Chicago Police Department audit reveals millions lost in overtime abuse and waste

Chicago Police Department audit reveals millions lost in overtime abuse and waste

The city’s police department has gone over budget for overtime every year for the past six years, costing Chicago taxpayers $575 million in spending for overtime pay.

An audit of the Chicago Police Department, or CPD, released Oct. 3 revealed poor overtime management that’s come with a heavy cost.

Conducted by the City of Chicago Office of Inspector General, or OIG, the report showed CPD’s overtime costs skyrocketed by more than $100 million over a six-year period to $146 million in 2016, up from $42 million in 2011. CPD outspent its overtime budget every year in the past six years, spending a total of $575 million – which is $218 million over the $357 million budgeted for overtime pay during that time period.

The OIG reviewed practices from 2014 through the first half of 2016, and the report shows CPD’s overtime process is wasteful and prone to error. And it’s not simply financial cost. Mismanagement threatens officers’ and the public’s safety, too.

The report put it in no uncertain terms: “CPD’s manual timekeeping process is costly, inefficient, and lacks operational controls that would curb unnecessary overtime expenditures and ensure accurate recordkeeping.”

The department currently employs 61 timekeepers as well as a support staff and an unknown number of officers who assist in timekeeping and data entry duties. CPD timekeepers cost city taxpayers an estimated $7.2 million annually.

Unfortunately, CPD has not fully automated its overtime processes, and this has lent itself to inefficiency and abuse.

The OIG report found more than 6,700 overtime entries that had been duplicated or overlapped, resulting in a potential extra cost to taxpayers of $1.1 million in mistaken payments.

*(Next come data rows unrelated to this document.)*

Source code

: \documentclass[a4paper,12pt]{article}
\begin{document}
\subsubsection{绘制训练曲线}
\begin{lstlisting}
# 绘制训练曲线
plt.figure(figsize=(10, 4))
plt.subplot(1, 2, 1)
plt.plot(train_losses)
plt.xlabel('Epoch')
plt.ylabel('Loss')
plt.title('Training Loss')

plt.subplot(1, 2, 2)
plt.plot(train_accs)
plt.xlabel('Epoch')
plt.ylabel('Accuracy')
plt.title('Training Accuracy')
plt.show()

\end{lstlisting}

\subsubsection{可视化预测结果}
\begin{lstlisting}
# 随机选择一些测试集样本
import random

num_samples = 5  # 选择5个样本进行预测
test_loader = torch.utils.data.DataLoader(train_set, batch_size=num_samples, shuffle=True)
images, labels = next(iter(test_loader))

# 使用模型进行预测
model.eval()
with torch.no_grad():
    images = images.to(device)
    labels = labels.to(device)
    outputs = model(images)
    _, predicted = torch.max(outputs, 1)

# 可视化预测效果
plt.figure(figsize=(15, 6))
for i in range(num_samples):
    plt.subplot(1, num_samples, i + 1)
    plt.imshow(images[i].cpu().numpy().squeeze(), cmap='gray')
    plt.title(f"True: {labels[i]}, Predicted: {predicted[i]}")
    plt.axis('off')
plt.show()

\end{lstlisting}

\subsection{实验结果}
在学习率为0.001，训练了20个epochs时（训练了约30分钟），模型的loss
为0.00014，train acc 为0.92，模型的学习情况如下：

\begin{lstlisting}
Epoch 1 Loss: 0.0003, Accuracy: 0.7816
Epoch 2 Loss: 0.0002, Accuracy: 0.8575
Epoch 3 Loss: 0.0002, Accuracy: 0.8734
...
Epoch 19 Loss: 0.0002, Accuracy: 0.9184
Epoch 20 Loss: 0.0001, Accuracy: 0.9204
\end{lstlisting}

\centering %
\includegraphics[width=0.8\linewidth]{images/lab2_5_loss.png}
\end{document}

Furthermore, the report documented several abuses through which CPD officers get overtime. “Trolling” is the practice of “actively pursuing situations that result in … overtime, such as … making an arrest at the end of a shift as a result of escalating a situation which would have been in the officer’s discretion to dismiss.” “Lingering” is staying longer in court than necessary to increase overtime pay, and “paper jumping” occurs when an officer asks to be included in an arrest report “despite having little or no involvement in the arrest, specifically for the purpose of earning overtime by being called to court.” And some officers even resort to designating themselves as DUI experts to earn overtime by going to court in place of other officers who initiated the given DUI arrest.

In addition to being inefficient and expensive, the way in which CPD stores its documents and information is irresponsible, using only hard copies to record $266.8 million worth of compensatory time. The OIG noted those records could not be re-created if the hard copies were damaged or destroyed.

The current overtime system also lacks transparency. The OIG estimates 99.4 percent of overtime reason entries are either left blank or given a generic reason code, which makes it hard to find out the details behind each instance of overtime to determine whether it was truly warranted. These kinds of overtime entries accounted for $225.5 million from 2014 through the first half of 2016.

And although CPD plans to fully implement an electronic overtime system by sometime in 2019, that may not be enough. Inspector General Joseph Ferguson stated that CPD also needs to change its culture around overtime.

“OIG remains concerned that CPD’s response to the audit does not fully embrace responsibility for actively managing overtime and related issues, such as fatigue,” Ferguson wrote in the OIG report. “CPD refuses responsibility for preventing officer fatigue by limiting overtime hours or secondary employment, stating instead that it is each officer’s responsibility to report to work fit for duty and to follow CPD’s directives.”

Ferguson is right that CPD’s overtime problems don’t just have financial implications. Police officers can only work so many hours before becoming severely fatigued. Police work requires alert, fully rested employees who can respond to any situation with professionalism and clear minds.

The report claims CPD management knows how bad the problem of overtime abuse is, but has failed to crack down on the practice. According to the OIG, CPD hasn’t updated its overtime compensation directives since 1994.

CPD’s leadership has an obligation to taxpayers to eliminate unnecessary overtime costs. In a city facing a budget hole worth some $260 million, every dollar must be spent appropriately.

The last thing Chicagoans need is overworked police officers who are unable to exercise sound judgment in the tense situations that can arise in the course of duty.

Chicagoans deserve more accountability and efficiency from CPD management.